◆ WHAT THE EXERCISE ASKS ◆
Reproduce all the entries exactly and keep the pictures out.

### DATA PROVIDED ###

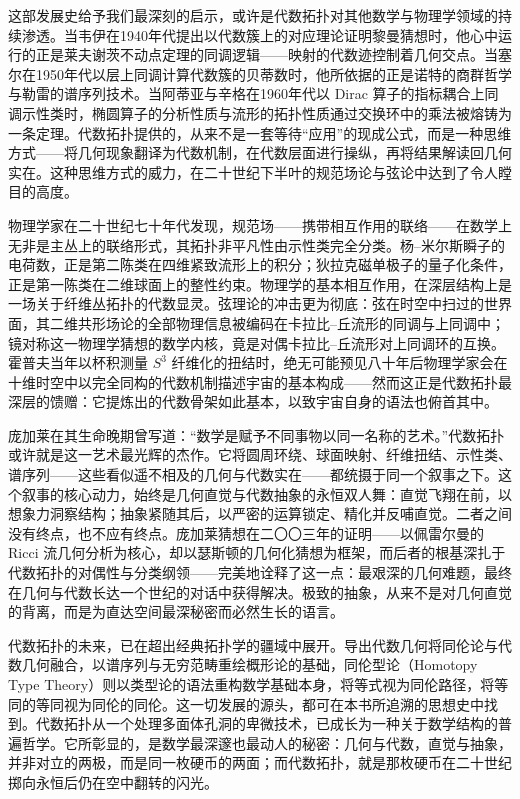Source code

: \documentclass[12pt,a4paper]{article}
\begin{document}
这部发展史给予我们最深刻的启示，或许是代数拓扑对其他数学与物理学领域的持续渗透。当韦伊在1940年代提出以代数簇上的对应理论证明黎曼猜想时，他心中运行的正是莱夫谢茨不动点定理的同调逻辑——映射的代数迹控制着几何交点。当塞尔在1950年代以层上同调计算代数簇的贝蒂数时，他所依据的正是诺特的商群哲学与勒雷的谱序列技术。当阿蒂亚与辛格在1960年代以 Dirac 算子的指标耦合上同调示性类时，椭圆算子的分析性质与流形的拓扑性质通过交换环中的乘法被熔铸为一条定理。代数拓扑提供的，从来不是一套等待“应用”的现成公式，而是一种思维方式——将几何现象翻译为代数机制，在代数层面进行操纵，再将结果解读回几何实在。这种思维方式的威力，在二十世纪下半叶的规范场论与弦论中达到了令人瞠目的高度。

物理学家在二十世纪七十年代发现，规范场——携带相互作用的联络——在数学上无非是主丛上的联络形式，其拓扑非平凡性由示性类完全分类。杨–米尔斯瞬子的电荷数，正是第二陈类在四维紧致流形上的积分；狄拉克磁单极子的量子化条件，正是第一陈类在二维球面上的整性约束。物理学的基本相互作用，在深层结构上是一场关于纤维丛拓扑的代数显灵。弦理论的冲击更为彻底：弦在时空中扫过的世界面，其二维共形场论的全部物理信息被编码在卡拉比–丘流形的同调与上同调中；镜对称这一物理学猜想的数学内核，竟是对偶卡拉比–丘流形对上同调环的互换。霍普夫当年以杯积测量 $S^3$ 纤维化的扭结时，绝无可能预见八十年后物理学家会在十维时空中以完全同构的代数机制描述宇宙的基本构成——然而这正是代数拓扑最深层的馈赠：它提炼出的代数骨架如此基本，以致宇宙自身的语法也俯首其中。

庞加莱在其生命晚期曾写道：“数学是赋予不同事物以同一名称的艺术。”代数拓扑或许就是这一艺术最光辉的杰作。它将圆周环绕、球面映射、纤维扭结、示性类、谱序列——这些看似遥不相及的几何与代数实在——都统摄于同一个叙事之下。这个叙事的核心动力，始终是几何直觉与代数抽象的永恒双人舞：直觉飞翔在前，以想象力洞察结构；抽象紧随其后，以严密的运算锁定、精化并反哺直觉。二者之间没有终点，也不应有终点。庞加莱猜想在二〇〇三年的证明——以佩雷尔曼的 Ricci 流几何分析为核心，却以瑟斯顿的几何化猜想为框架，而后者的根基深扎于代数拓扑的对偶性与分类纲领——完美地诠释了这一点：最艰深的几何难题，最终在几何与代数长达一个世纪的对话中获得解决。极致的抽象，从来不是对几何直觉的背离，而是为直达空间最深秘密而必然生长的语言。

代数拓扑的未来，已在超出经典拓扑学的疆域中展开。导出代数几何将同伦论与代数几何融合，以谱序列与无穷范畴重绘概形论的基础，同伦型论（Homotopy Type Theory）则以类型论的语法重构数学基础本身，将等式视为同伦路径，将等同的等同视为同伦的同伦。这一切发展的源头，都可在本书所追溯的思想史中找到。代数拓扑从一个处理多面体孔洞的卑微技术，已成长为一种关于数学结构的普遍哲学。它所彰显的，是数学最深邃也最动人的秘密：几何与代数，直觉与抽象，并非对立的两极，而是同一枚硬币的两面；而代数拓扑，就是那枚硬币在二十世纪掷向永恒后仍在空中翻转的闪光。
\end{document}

###

◆ SOLUTION ◆
Source code

: \documentclass[12pt,a4paper]{article}
\begin{document}
这部发展史给予我们最深刻的启示，或许是代数拓扑对其他数学与物理学领域的持续渗透。当韦伊在1940年代提出以代数簇上的对应理论证明黎曼猜想时，他心中运行的正是莱夫谢茨不动点定理的同调逻辑——映射的代数迹控制着几何交点。当塞尔在1950年代以层上同调计算代数簇的贝蒂数时，他所依据的正是诺特的商群哲学与勒雷的谱序列技术。当阿蒂亚与辛格在1960年代以 Dirac 算子的指标耦合上同调示性类时，椭圆算子的分析性质与流形的拓扑性质通过交换环中的乘法被熔铸为一条定理。代数拓扑提供的，从来不是一套等待“应用”的现成公式，而是一种思维方式——将几何现象翻译为代数机制，在代数层面进行操纵，再将结果解读回几何实在。这种思维方式的威力，在二十世纪下半叶的规范场论与弦论中达到了令人瞠目的高度。

物理学家在二十世纪七十年代发现，规范场——携带相互作用的联络——在数学上无非是主丛上的联络形式，其拓扑非平凡性由示性类完全分类。杨–米尔斯瞬子的电荷数，正是第二陈类在四维紧致流形上的积分；狄拉克磁单极子的量子化条件，正是第一陈类在二维球面上的整性约束。物理学的基本相互作用，在深层结构上是一场关于纤维丛拓扑的代数显灵。弦理论的冲击更为彻底：弦在时空中扫过的世界面，其二维共形场论的全部物理信息被编码在卡拉比–丘流形的同调与上同调中；镜对称这一物理学猜想的数学内核，竟是对偶卡拉比–丘流形对上同调环的互换。霍普夫当年以杯积测量 $S^3$ 纤维化的扭结时，绝无可能预见八十年后物理学家会在十维时空中以完全同构的代数机制描述宇宙的基本构成——然而这正是代数拓扑最深层的馈赠：它提炼出的代数骨架如此基本，以致宇宙自身的语法也俯首其中。

庞加莱在其生命晚期曾写道：“数学是赋予不同事物以同一名称的艺术。”代数拓扑或许就是这一艺术最光辉的杰作。它将圆周环绕、球面映射、纤维扭结、示性类、谱序列——这些看似遥不相及的几何与代数实在——都统摄于同一个叙事之下。这个叙事的核心动力，始终是几何直觉与代数抽象的永恒双人舞：直觉飞翔在前，以想象力洞察结构；抽象紧随其后，以严密的运算锁定、精化并反哺直觉。二者之间没有终点，也不应有终点。庞加莱猜想在二〇〇三年的证明——以佩雷尔曼的 Ricci 流几何分析为核心，却以瑟斯顿的几何化猜想为框架，而后者的根基深扎于代数拓扑的对偶性与分类纲领——完美地诠释了这一点：最艰深的几何难题，最终在几何与代数长达一个世纪的对话中获得解决。极致的抽象，从来不是对几何直觉的背离，而是为直达空间最深秘密而必然生长的语言。

代数拓扑的未来，已在超出经典拓扑学的疆域中展开。导出代数几何将同伦论与代数几何融合，以谱序列与无穷范畴重绘概形论的基础，同伦型论（Homotopy Type Theory）则以类型论的语法重构数学基础本身，将等式视为同伦路径，将等同的等同视为同伦的同伦。这一切发展的源头，都可在本书所追溯的思想史中找到。代数拓扑从一个处理多面体孔洞的卑微技术，已成长为一种关于数学结构的普遍哲学。它所彰显的，是数学最深邃也最动人的秘密：几何与代数，直觉与抽象，并非对立的两极，而是同一枚硬币的两面；而代数拓扑，就是那枚硬币在二十世纪掷向永恒后仍在空中翻转的闪光。
\end{document}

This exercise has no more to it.